Aunt Charlotte certainly has the swoopy, commanding voice of a Miss Piggy, hers the old upper class English version that has all but died out. Even the royal family now talk "common" as we used to say. For a while I played with the idea of having Aunt Charlotte be a bit of a con artist- claiming her father had been an eminent orchid collector in the far flung corners of the British Empire - rather than a cockney working in the flower market in the old Covent Garden.
In the end, though he didn't appear, I thought of him as a middle-class banker, anxious and orthodox behind his quiet privet hedge, trying to keep a veil of respectability over Charlotte till she'd finished school.

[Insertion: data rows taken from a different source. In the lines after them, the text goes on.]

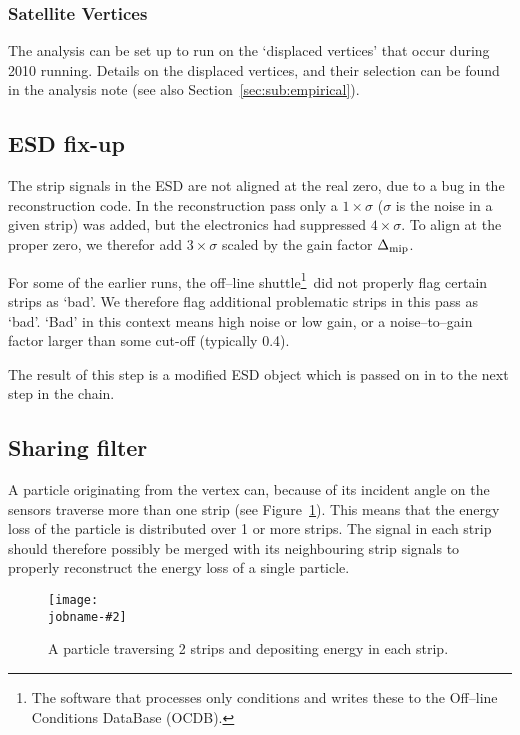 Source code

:\documentclass[compat,11pt]{alicenote}
\DeclareRobustCommand{\AlwaysText}[1]{\ifmmode\relax\text{#1}\else #1\fi}
\newcommand*\ESD{\AlwaysText{ESD}}
\newcommand{\secref}[1]{Section~\ref{#1}}
\newcommand{\figref}[1]{Figure~\ref{#1}}
\newcommand{\DeltaMip}{\ensuremath\Delta_{\text{mip}}}
\newcommand\figinput[2][\textwidth]{%
  \texttt{[image: \\jobname-\#2]}}
\begin{document}
\subsubsection{Satellite Vertices}
\label{sec:sub:sub:dispvtx}

The analysis can be set up to run on the `displaced vertices' that
occur during \LHC{} 2010 \PbPbCol{} running. Details on the displaced
vertices, and their selection can be found in the \VZERO{} analysis note
\cite{maxime} (see also \secref{sec:sub:empirical}).

\subsection{\ESD{} fix-up}
\label{sec:sub:fixer} 

The \FMD{} strip signals in the \ESD{} are not aligned at the real zero,
due to a bug in the reconstruction code.  In the reconstruction pass
only a $1\times\sigma$ ($\sigma$ is the noise in a given strip) was
added, but the electronics had suppressed $4\times\sigma$.  To align
at the proper zero, we therefor add $3\times\sigma$ scaled by the gain
factor $\DeltaMip$.

For some of the earlier runs, the off--line shuttle\footnote{The
  software that processes only conditions and writes these to the
  Off--line Conditions DataBase (OCDB).}\ did not properly flag certain
strips as `bad'.  We therefore flag additional problematic strips in
this pass as `bad'.  `Bad' in this context means high noise or low
gain, or a noise--to--gain factor larger than some cut-off (typically
0.4). 

The result of this step is a modified \ESD{} object which is passed on
in to the next step in the chain. 


\subsection{Sharing filter}
\label{sec:sub:sharing_filter}

A particle originating from the vertex can, because of its incident
angle on the \FMD{} sensors traverse more than one strip (see
\figref{fig:share_fraction}).  This means that the energy loss of the
particle is distributed over 1 or more strips.  The signal in each
strip should therefore possibly be merged with its neighbouring strip
signals to properly reconstruct the energy loss of a single particle.

\begin{figure}[htbp]
  \centering
  \figinput[3cm]{share_fraction}
  \caption{A particle traversing 2 strips and depositing energy in
    each strip. }
  \label{fig:share_fraction}
\end{figure}
\end{document}

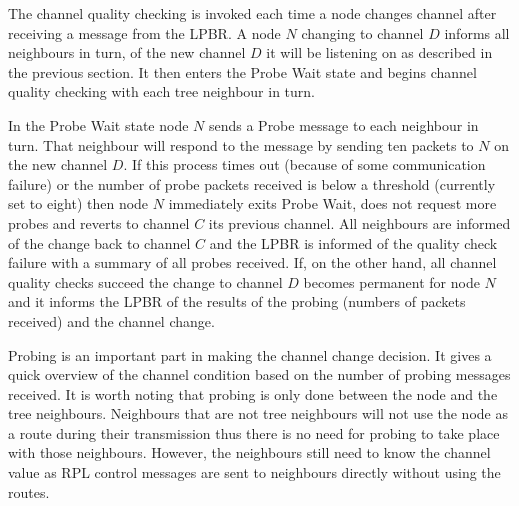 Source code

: The channel quality checking is invoked each time a node changes channel after receiving a message from the LPBR.  A node $N$ changing to channel $D$ informs all neighbours in turn, of the new channel $D$ it will be listening on as described in the previous section.  It then enters the Probe Wait state and begins channel quality checking with each tree neighbour in turn.  

In the Probe Wait state node $N$ sends a Probe message to each neighbour in turn.  That neighbour will respond
to the message by sending ten packets to $N$ on the new channel $D$.  If this process times out (because of some communication failure) or the number of probe packets received is below a threshold (currently set to
eight) then node $N$ immediately exits Probe Wait, does not request more probes and reverts to channel $C$ its
previous channel.  All neighbours are informed of the change back to channel $C$ and the LPBR is informed of
the quality check failure with a summary of all probes received.
If, on the other hand, all channel quality checks succeed the change to channel $D$ becomes permanent for node $N$ and it informs the LPBR of the results of the probing (numbers of packets received) and the channel change.

Probing is an important part in making the channel change decision. It gives a quick overview of the channel condition based on the number of probing messages received. It is worth noting that probing is only done between the node and the tree neighbours. Neighbours that are not tree neighbours will not use the node as a route during their transmission thus there is no need for probing to take place with those neighbours. However, the neighbours still need to know the channel value as RPL control messages are sent to neighbours directly without using the routes.



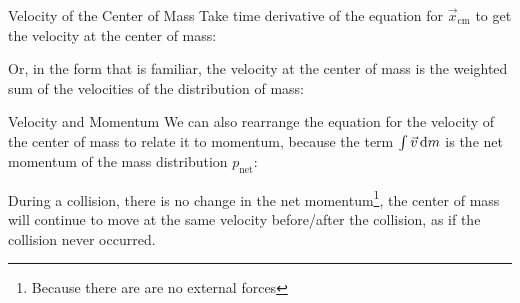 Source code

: \documentclass[12pt,compress,aspectratio=169]{beamer}
\begin{document}
%    

%
%
%    



\begin{frame}{Velocity of the Center of Mass}
  Take time derivative of the equation for $\vec x_\text{cm}$ to get the
  velocity at the center of mass:


  Or, in the form that is familiar, the velocity at the center of mass is the
  weighted sum of the velocities of the distribution of mass:
  
\end{frame}



\begin{frame}{Velocity and Momentum}
  We can also rearrange the equation for the velocity of the center of mass to
  relate it to momentum, because the term $\int\vec v\dl m$ is the net momentum
  of the mass distribution $p_\text{net}$:
  

  During a collision, there is no change in the net momentum\footnote{Because
  there are are no external forces}, the center of mass will continue to move
  at the same velocity before/after the collision, as if the collision never
  occurred.
\end{frame}
\end{document}
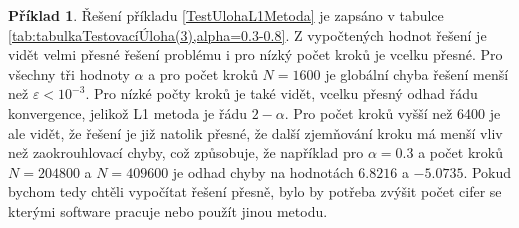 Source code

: \documentclass[a4paper,12pt,twoside]{article}
\theoremstyle{definition}
\newtheorem{prikl}[veta]{Příklad}
\theoremstyle{remark}
\numberwithin{equation}{section}
\numberwithin{table}{section}
\numberwithin{figure}{section}
\begin{document}
\begin{prikl}
Řešení příkladu \ref{TestUlohaL1Metoda} je zapsáno v tabulce \ref{tab:tabulkaTestovacíÚloha(3),alpha=0.3-0.8}. Z vypočtených hodnot řešení je vidět velmi přesné řešení problému i pro nízký počet kroků je vcelku přesné. Pro všechny tři hodnoty $\alpha$ a pro počet kroků $N = 1600$ je globální chyba řešení menší než $\varepsilon < 10^{-3}$. Pro nízké počty kroků je také vidět, vcelku přesný odhad řádu konvergence, jelikož L1 metoda je řádu $2 - \alpha$. Pro počet kroků vyšší než 6400 je ale vidět, že řešení je již natolik přesné, že další zjemňování kroku má menší vliv než zaokrouhlovací chyby, což způsobuje, že například pro $\alpha = 0.3$ a počet kroků $N = 204800$ a $N = 409600$ je odhad chyby na hodnotách $6.8216$ a $-5.0735$. Pokud bychom tedy chtěli vypočítat řešení přesně, bylo by potřeba zvýšit počet cifer se kterými software pracuje nebo použít jinou metodu. %


\end{prikl}
\end{document}
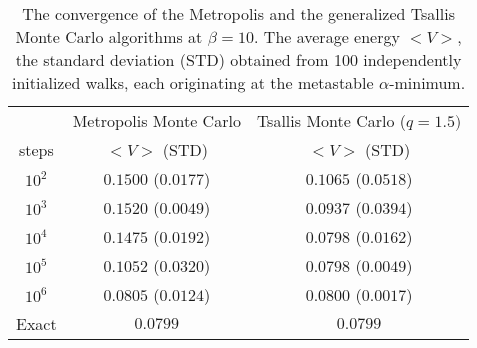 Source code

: \newpage
\begin{table}[th]
\caption{The convergence of the Metropolis and the generalized 
Tsallis Monte Carlo algorithms at $\beta=10$. The average energy 
$<V>$, the standard deviation (STD) obtained from 100
independently initialized walks, each originating at the 
metastable $\alpha$-minimum.}

\vspace{4mm}
\begin{tabular}{c|c|c}
\hline
&Metropolis Monte Carlo & Tsallis Monte Carlo ($q=1.5)$ \\ 
steps & $<V>$ (STD) & $<V>$ (STD) \\
\hline
$10^{2}$ & $0.1500$ ($0.0177$) &$0.1065$ ($0.0518$) \\ 
$10^{3}$ & $0.1520$ ($0.0049$) &$0.0937$ ($0.0394$) \\ 
$10^{4}$ & $0.1475$ ($0.0192$) &$0.0798$ ($0.0162$) \\ 
$10^{5}$ & $0.1052$ ($0.0320$) &$0.0798$ ($0.0049$) \\ 
$10^{6}$ & $0.0805$ ($0.0124$) &$0.0800$ ($0.0017$) \\ 
Exact & $0.0799$	 & $0.0799$ \\
\hline
\end{tabular}
\end{table}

Some of my friends have said to my face that I am Aunt Charlotte which bewilders me. I am, of course, the timid young English teacher. I am Mark, the Hugh Grant of Orchid Territory, who can hardly start a sentence without "..Um..." Although in the presence of Aunt Charlotte, who, indeed, would not stumble, or preface any sentence with a worried or tentative "...Um?" What a fascinating world this world of the imagination is! Back to Power 96.



Friday, September 11, 2009

Orchid Territory -New! Improved!

I had been bemoaning the fact that Martin has sold thousands of his book- Florida Orchid Growing Month by Month - while I toil along - six here, two there - with "Orchid Territory: A Comic Novel." (Will make you laugh, actually! It’s funny about orchids, the business of orchids- You know the English- got to see the funny side!)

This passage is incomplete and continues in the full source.